Control over and ownership of assets are critical components for well-being of individuals and households. A crucial first step toward understanding the gender dimensions of asset ownership and control is acquiring detailed gender-disaggregated information on assets though monitoring, evaluation, and data collection. As part of GAAP we have developed a toolkit intended to help researchers and practitioners collect, measure, and analyze gender and assets data in qualitative and quantitative evaluations for current and future projects.  The toolkit is a living document that was first made available in February of 2012 and was updated with results from the 8 portfolio projects in September 2014. You can download the full version of the toolkit here.

Assets are multi-dimensional, and thus have multi-dimensional benefits. Productive assets can generate products or services that are consumed or sold to generate income. Assets such as homes or buildings may both provide services as well as generate rent. In addition to tangible assets, it is important to remember that assets also encompass intangible items like social capital and education that can be converted into marketable connections and skills. Assets are long-term stores of wealth that can increase or decrease with investment and time. Assets can act as collateral and facilitate access to credit and financial services. Their fungibility provides security through emergencies and opportunities in periods of growth. In short, owning land and livestock, homes and equipment, and other resources and wealth enables people to create more stable and productive lives. Increasing ownership of and control over assets also helps to provide more permanent pathways out of poverty compared to measures that aim to increase incomes or consumption alone. Agricultural development projects that seek to increase the asset holdings of the poor contribute to sustainable poverty reduction while promoting self-reliance.

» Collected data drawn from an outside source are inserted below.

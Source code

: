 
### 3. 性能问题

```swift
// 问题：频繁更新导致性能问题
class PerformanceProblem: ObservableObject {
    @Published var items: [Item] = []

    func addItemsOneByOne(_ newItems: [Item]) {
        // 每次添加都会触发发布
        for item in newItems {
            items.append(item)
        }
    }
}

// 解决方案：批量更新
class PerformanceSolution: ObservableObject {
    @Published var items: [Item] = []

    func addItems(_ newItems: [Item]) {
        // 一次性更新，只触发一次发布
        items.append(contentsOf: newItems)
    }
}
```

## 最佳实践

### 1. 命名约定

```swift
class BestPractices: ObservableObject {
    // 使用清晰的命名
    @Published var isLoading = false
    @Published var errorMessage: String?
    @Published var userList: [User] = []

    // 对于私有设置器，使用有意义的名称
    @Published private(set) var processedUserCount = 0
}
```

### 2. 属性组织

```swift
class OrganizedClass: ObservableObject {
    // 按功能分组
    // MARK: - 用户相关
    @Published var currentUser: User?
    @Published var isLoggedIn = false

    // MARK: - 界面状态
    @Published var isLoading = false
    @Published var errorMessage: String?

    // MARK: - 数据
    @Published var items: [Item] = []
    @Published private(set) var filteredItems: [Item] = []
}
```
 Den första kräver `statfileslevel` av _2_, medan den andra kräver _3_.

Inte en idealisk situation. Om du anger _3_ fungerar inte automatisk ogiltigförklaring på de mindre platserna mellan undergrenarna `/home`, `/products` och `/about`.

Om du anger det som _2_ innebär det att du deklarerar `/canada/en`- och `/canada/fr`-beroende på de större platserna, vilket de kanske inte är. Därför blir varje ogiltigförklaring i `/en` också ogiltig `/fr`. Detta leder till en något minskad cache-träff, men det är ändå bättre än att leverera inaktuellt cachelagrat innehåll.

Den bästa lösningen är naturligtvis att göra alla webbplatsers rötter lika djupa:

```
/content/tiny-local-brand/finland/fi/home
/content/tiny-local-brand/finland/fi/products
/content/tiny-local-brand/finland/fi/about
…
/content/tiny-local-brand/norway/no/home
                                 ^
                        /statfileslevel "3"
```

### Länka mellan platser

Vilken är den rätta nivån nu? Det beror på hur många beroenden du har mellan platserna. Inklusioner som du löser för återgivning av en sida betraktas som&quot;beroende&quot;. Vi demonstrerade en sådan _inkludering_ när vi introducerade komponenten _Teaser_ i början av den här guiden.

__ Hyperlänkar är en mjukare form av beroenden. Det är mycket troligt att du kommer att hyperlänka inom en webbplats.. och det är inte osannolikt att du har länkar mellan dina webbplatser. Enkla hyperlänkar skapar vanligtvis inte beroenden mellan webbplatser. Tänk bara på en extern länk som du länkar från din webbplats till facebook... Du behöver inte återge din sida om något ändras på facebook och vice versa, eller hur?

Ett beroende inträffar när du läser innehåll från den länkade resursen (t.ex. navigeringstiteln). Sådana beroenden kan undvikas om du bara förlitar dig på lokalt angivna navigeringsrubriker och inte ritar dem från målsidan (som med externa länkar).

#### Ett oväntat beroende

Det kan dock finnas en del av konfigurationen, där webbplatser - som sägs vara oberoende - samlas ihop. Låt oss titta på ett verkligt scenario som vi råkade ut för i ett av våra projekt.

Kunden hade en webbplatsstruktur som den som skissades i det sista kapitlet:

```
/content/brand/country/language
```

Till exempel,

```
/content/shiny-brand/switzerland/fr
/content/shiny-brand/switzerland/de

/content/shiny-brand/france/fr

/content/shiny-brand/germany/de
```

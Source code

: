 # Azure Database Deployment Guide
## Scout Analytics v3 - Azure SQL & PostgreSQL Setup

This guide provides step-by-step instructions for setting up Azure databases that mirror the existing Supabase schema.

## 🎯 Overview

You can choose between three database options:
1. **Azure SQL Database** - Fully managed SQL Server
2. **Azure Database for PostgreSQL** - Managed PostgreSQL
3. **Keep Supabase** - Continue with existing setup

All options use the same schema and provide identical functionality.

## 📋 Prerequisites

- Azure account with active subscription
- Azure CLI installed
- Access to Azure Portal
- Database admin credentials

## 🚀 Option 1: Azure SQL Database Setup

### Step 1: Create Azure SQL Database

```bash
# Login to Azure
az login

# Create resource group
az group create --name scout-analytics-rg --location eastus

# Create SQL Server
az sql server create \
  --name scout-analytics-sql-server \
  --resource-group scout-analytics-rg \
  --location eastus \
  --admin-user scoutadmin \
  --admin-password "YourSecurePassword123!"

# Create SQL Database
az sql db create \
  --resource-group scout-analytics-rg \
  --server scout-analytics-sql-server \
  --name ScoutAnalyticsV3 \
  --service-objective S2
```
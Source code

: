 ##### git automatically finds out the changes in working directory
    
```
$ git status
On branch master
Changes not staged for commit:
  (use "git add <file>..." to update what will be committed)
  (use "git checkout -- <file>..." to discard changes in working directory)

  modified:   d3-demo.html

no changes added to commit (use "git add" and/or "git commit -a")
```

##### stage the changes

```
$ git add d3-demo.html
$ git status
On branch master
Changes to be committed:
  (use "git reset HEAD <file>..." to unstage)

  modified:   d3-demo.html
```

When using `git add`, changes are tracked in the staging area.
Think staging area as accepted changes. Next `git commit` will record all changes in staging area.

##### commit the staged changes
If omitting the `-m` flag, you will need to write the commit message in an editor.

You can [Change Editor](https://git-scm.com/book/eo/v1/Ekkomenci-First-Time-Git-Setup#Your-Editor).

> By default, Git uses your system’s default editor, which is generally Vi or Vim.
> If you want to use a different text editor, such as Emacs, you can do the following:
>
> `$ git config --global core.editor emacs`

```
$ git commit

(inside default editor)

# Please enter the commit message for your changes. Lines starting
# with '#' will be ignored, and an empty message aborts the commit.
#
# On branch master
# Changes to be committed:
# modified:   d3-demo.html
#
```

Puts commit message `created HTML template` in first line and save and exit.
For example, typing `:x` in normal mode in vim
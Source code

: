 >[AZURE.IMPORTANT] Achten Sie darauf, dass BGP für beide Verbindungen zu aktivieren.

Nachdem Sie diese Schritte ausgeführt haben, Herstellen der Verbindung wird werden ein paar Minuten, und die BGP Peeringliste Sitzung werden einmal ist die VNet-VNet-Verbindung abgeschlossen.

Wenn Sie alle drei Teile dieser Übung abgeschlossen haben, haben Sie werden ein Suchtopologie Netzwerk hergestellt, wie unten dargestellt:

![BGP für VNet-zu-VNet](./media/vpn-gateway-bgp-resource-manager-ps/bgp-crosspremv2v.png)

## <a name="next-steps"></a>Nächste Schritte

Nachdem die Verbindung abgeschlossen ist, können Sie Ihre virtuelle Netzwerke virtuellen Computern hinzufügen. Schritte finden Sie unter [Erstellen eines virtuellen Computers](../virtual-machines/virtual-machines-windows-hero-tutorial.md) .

Who controls these assets within the household is critical to household and individual well-being. There is now substantial evidence that contradicts the common assumption made in economics and many development projects of a “unitary” model of the household – that is, the assumption that households are groups of individuals who have the same preferences and fully pool their resources. Evidence suggests that, while some assets in a household are jointly held, many assets within households are held individually by the men, women, and children who comprise households (Haddad et al. 1997; Behrman 1997). This allocation of assets to various individuals within households is determined both by the contexts in which households find themselves as well as intra-household dynamics. The distribution of assets across individuals within a household may, in turn, affect individuals’ intra-household bargaining power when individual preferences over outcomes differ. A growing body of evidence has shown that not only do women typically have fewer assets than men, but they also use the ones they have differently. Increasing women’s control over assets, mainly land, physical, and financial assets, has been to shown to have positive effects on a number of important development outcomes for the household, including food security, child nutrition, and education, as well as women’s own well-being ( Quisumbing 2003; Smith 2003; World Bank 2001). Based on this and other evidence, it can be inferred that understanding the role of men’s and women’s asset ownership and control is key to achieving global development goals.